We have talked about how important it is for our health to avoid foods and substances that promote chronic inflammation so harmful to our body, and we have even shown you our favourite foods to include in an anti-inflammatory diet. For this reason, today we continue our journey and we show you the 5 pro-inflammatory foods that you must eliminate right now from your diet.
- Coffee with milk and a croissant for breakfast.
- A toast with turkey and coffee just for lunch.
- Macaroni to eat and a slice of tiramisu for dessert.
- Another coffee.
- No time to snack.
- Arriving at dinner very hungry and not wanting to cook, so a sandwich or a slice of pizza will do.
Does it sound familiar to you?
Following a proinflammatory lifestyle is one of the biggest problems today in terms of health, and that is because of it, symptoms and diseases appear based on chronic inflammation. The good news is that inflammation can be stopped and prevented. To achieve this, it is necessary to restructure our diet. The first step? Eliminate pro-inflammatory foods. But what are the worst pro-inflammatory foods out there?
Top 5 pro-inflammatory foods:
1. Trans fat
Probably the worst type of fat you can consume. Their intake is connected with an increase in “bad” cholesterol, increased risk of developing various types of chronic diseases and problems with the cardiovascular system, including arteriosclerosis and heart attacks. The biggest sources? Fried or breaded dishes, cooked or fried potatoes, margarines, cookies, industrial popcorn, industrial pastries, pre-cooked food, frozen meals, etc.
2. Refined sugar
One of the worst proinflammatory foods out there, several studies have shown its role in the development of inflammations at the cellular level and, as a result, the development of multiple diseases. Where do we find it? In sweets and cakes, but be careful: sauces, breads, pickles, preserves, pre-cooked dishes and even cold cuts, are products where the food industry usually adds many amounts of sugar, so they also carry them.
3. Industrial vegetable oils
Especially sunflower, soybean and corn oil since they contain a very high dose of omega 6 acids, which are not bad in themselves, but currently abuse of them is making them an element to avoid . And is that the imbalance between omega 6 and omega 3 fats is one of the most important factors in the development of inflammatory processes. What are they and where do we find them? Vegetable oils are present in processed food, pastries, cakes, snacks, preserves, frozen, etc.
4. Refined flours and cereals
Another of the most common proinflammatory foods in our diets, refined flours and cereals tend to raise blood sugar much faster than whole grains, so that their effect is almost the same as refined sugar. Where do you find them? In pasta, pastries, white breads, breakfast cereals, cookies, etc.
5. Processed meat
Eating processed meats is associated with an increased risk of developing heart disease, diabetes, and various cancers.
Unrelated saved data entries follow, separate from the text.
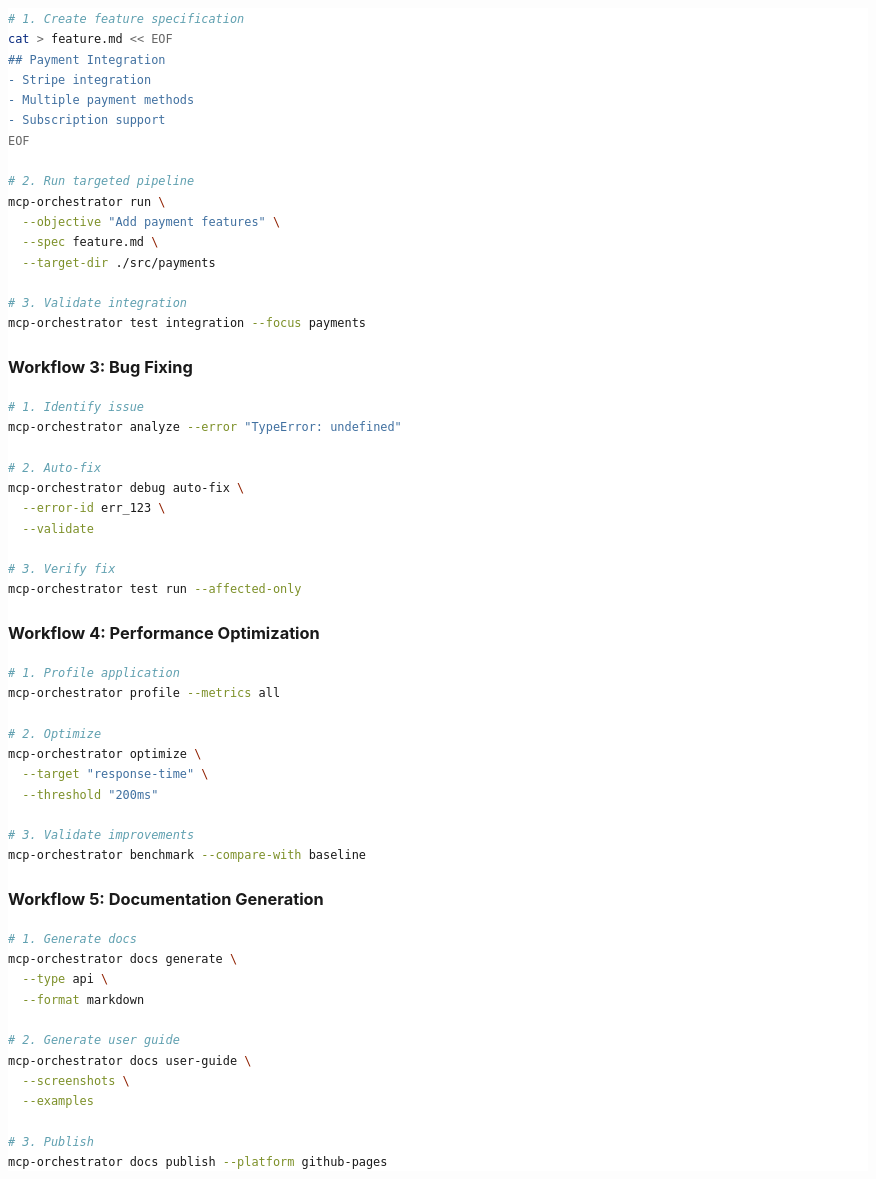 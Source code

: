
 ```bash
# 1. Create feature specification
cat > feature.md << EOF
## Payment Integration
- Stripe integration
- Multiple payment methods
- Subscription support
EOF

# 2. Run targeted pipeline
mcp-orchestrator run \
  --objective "Add payment features" \
  --spec feature.md \
  --target-dir ./src/payments

# 3. Validate integration
mcp-orchestrator test integration --focus payments
```

### Workflow 3: Bug Fixing

```bash
# 1. Identify issue
mcp-orchestrator analyze --error "TypeError: undefined"

# 2. Auto-fix
mcp-orchestrator debug auto-fix \
  --error-id err_123 \
  --validate

# 3. Verify fix
mcp-orchestrator test run --affected-only
```

### Workflow 4: Performance Optimization

```bash
# 1. Profile application
mcp-orchestrator profile --metrics all

# 2. Optimize
mcp-orchestrator optimize \
  --target "response-time" \
  --threshold "200ms"

# 3. Validate improvements
mcp-orchestrator benchmark --compare-with baseline
```

### Workflow 5: Documentation Generation

```bash
# 1. Generate docs
mcp-orchestrator docs generate \
  --type api \
  --format markdown

# 2. Generate user guide
mcp-orchestrator docs user-guide \
  --screenshots \
  --examples

# 3. Publish
mcp-orchestrator docs publish --platform github-pages
```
Processed meats are high in proinflammatory compounds such as AGEs (advanced glycation end products). What are processed meats? Cold cuts, sausages, smoked meats, bacon, sausages, etc.
Chronic inflammation can be caused by various factors such as air pollution, eating a balanced diet that includes anti-inflammatory foods can help us control such inflammation and even prevent it. As we said, the first step to avoid this inflammation is to avoid foods like the ones we just mentioned. The next step? Introduce powerful natural anti-inflammatory foods into our diet.